Do oil companies tell shareholders the unvarnished truth about the risks posed by climate change to their business models? Climate campaigners have long argued that they don’t, claiming that wicked oil bosses routinely downplay the possibility that government policy changes, rival technologies and carbon taxes might make their businesses unviable.

Oilchange International, a UK based campaigning group, published a document last year outlining what it called oil bosses’ “selective scepticism” towards renewable power and non-hydrocarbon burning cars. Citing the companies’ own documents and forecasts, it said that BP and ExxonMobil estimated costs for renewable energy and electric vehicles that were well above mainstream industry estimates, implying their adoption would be far less widespread, and hydrocarbons consequently more ubiquitous. For instance, BP’s forecast for solar costs in 2050 was higher than the actual average cost in 2016. All of which makes a groundbreaking New York lawsuit that has just been brought against Exxon seem somewhat, well, out of leftfield.

The oil supermajor has been accused of securities fraud by Barbara Underwood, the state’s attorney-general, over some of its climate disclosures.

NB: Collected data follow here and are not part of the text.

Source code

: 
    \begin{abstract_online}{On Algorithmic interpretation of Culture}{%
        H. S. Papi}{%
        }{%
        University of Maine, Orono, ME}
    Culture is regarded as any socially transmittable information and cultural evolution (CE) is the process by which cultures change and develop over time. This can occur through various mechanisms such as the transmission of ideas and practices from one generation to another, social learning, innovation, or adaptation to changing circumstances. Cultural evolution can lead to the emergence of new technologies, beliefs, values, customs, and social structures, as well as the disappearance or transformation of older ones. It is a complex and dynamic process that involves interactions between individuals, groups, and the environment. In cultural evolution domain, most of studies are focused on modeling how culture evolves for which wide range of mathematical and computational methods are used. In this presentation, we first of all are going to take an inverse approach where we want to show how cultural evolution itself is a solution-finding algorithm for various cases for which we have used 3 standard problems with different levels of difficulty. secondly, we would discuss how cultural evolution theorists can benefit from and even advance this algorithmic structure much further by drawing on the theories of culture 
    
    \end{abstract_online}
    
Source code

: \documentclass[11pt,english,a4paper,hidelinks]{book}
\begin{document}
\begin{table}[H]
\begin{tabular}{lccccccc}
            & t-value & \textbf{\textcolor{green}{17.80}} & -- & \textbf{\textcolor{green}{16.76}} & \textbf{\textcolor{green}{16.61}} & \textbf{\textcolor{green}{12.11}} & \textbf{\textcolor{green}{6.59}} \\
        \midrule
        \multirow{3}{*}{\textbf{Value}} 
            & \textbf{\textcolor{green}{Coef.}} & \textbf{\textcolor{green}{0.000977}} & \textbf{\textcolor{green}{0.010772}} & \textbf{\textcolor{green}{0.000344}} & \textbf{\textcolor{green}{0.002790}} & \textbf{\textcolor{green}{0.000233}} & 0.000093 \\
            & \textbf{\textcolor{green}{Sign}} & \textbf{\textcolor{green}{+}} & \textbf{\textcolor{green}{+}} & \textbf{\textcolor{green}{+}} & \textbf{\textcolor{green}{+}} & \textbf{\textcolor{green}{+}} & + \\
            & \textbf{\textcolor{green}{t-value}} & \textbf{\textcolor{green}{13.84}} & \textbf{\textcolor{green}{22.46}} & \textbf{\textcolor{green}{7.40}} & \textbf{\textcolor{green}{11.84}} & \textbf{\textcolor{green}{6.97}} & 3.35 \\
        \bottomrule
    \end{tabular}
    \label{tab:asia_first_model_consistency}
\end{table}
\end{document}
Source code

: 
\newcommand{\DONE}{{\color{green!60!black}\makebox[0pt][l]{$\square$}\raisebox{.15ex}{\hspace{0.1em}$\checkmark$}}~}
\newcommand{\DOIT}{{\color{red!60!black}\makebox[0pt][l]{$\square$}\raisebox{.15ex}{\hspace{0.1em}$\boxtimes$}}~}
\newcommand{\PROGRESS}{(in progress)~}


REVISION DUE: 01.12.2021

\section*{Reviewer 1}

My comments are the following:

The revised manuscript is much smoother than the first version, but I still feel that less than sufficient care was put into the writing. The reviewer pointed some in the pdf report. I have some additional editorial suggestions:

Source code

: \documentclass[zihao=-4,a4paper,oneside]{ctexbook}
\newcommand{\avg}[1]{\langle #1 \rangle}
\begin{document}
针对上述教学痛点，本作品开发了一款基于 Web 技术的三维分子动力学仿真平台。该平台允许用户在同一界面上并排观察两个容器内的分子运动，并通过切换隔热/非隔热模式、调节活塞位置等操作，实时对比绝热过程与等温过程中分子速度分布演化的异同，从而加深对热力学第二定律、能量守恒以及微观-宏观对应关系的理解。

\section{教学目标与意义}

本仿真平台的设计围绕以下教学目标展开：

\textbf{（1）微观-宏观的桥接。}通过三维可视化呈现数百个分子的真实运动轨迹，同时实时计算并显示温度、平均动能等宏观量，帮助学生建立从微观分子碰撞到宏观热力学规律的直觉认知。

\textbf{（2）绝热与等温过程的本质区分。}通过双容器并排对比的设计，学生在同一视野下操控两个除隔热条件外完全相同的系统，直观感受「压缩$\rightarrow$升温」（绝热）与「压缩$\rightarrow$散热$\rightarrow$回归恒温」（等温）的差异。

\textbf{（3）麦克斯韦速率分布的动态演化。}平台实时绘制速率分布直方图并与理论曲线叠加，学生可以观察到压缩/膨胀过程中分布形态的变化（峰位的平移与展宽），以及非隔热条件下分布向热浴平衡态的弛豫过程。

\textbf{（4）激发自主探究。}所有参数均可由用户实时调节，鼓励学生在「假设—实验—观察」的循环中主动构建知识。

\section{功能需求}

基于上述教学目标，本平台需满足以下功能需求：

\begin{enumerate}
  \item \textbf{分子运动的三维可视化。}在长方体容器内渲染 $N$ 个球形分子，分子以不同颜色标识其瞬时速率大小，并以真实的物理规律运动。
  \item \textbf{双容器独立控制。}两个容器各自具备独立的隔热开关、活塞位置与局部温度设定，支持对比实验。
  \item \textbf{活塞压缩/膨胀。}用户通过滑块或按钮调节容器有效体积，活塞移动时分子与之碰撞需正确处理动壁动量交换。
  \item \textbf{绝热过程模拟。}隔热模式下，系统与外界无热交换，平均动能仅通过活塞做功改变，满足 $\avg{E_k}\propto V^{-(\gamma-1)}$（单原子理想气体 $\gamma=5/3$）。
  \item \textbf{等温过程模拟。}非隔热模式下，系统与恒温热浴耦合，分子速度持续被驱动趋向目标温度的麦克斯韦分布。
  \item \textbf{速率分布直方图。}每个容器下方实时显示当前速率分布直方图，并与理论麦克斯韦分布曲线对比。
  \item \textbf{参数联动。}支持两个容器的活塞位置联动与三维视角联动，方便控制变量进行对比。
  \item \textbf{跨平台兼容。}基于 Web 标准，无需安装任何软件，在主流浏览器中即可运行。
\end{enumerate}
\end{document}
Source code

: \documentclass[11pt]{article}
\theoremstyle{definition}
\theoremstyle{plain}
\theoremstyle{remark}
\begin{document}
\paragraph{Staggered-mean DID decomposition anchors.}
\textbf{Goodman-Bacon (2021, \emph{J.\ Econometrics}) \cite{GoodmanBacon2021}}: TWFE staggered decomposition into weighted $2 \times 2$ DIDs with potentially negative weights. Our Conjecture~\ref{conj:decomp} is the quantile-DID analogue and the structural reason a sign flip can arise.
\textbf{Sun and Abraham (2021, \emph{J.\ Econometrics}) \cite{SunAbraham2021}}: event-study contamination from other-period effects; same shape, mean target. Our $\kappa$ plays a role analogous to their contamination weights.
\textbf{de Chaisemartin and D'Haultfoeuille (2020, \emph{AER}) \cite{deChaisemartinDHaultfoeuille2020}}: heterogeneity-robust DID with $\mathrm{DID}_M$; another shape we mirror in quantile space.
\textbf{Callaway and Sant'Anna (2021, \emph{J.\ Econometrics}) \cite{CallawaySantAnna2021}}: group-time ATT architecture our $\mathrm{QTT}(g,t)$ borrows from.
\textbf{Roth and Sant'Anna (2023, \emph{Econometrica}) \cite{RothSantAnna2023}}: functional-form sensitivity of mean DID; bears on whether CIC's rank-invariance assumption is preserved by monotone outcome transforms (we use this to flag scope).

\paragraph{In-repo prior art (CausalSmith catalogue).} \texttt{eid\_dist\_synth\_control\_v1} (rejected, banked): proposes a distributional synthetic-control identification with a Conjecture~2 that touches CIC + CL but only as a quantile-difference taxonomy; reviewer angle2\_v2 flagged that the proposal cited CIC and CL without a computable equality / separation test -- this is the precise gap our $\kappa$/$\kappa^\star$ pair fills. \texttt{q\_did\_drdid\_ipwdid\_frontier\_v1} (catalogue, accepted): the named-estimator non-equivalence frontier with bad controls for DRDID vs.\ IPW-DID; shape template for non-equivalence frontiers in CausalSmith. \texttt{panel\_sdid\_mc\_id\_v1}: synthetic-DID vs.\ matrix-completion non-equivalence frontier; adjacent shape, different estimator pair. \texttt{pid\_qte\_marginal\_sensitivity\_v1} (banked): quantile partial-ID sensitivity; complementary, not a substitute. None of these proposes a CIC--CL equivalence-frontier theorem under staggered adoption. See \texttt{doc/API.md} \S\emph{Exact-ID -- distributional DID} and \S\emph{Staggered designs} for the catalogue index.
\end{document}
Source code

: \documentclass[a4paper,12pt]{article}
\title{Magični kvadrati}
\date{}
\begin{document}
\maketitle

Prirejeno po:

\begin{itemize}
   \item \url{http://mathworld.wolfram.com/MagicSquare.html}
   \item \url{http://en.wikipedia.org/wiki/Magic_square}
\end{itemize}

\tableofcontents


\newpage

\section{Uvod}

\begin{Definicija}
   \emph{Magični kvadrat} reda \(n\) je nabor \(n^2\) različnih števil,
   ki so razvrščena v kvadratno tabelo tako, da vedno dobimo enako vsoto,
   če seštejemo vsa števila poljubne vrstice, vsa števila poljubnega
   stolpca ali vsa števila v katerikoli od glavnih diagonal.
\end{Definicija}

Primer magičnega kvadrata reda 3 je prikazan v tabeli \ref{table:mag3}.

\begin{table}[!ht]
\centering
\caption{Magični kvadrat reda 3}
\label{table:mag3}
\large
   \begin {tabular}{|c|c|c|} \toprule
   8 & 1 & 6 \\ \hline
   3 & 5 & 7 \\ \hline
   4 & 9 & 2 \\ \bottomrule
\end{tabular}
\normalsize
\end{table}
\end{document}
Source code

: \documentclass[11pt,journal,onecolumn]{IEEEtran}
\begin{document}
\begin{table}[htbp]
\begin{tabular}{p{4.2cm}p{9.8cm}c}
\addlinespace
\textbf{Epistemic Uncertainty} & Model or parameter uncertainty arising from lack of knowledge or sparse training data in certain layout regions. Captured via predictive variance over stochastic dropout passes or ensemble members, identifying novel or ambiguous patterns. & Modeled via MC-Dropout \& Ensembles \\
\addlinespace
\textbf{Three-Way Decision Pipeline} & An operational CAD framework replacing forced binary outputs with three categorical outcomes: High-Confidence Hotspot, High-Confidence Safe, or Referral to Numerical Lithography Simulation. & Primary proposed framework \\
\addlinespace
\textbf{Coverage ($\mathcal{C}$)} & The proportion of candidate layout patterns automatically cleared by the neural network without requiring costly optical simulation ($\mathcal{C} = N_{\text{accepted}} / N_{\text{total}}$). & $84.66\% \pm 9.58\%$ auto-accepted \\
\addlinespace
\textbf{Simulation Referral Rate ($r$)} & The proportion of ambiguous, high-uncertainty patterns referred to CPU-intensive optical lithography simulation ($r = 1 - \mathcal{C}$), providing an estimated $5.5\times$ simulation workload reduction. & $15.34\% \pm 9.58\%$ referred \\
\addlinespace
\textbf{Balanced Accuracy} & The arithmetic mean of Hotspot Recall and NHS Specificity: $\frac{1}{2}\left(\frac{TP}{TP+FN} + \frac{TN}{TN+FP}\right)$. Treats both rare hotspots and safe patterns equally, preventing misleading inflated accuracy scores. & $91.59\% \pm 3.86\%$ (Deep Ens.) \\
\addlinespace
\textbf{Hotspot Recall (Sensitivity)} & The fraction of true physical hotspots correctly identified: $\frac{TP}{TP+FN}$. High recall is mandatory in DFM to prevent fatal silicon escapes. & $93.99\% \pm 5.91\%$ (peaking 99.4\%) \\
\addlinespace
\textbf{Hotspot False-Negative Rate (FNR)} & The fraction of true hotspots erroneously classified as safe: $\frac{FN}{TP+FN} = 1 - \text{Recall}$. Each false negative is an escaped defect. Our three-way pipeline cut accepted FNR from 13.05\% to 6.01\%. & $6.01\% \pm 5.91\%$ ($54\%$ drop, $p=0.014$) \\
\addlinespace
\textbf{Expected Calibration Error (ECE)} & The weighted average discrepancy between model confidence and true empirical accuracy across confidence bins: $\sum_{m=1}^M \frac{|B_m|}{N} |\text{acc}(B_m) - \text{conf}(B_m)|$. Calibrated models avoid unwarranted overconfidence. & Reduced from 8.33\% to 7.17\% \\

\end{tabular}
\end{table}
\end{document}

Exxon isn’t accused of bamboozling investors by painting a rosy picture of the prospects for oil and gas while secretly preparing for something much more unfriendly. Quite the reverse. The company actually told investors that its business faced strong headwinds from high “proxy costs” associated with restrictions on future emissions.

Meanwhile, its internal planners used far lower numbers when deciding whether or not to allocate capital to investment projects. Ms Underwood described this as a “façade to deceive investors”. But it’s a pretty rum old fraud. How were those investors being diddled, exactly? By being dissuaded from buying Exxon’s shares, and hence missing out on all the juicy profits the insiders secretly predicted?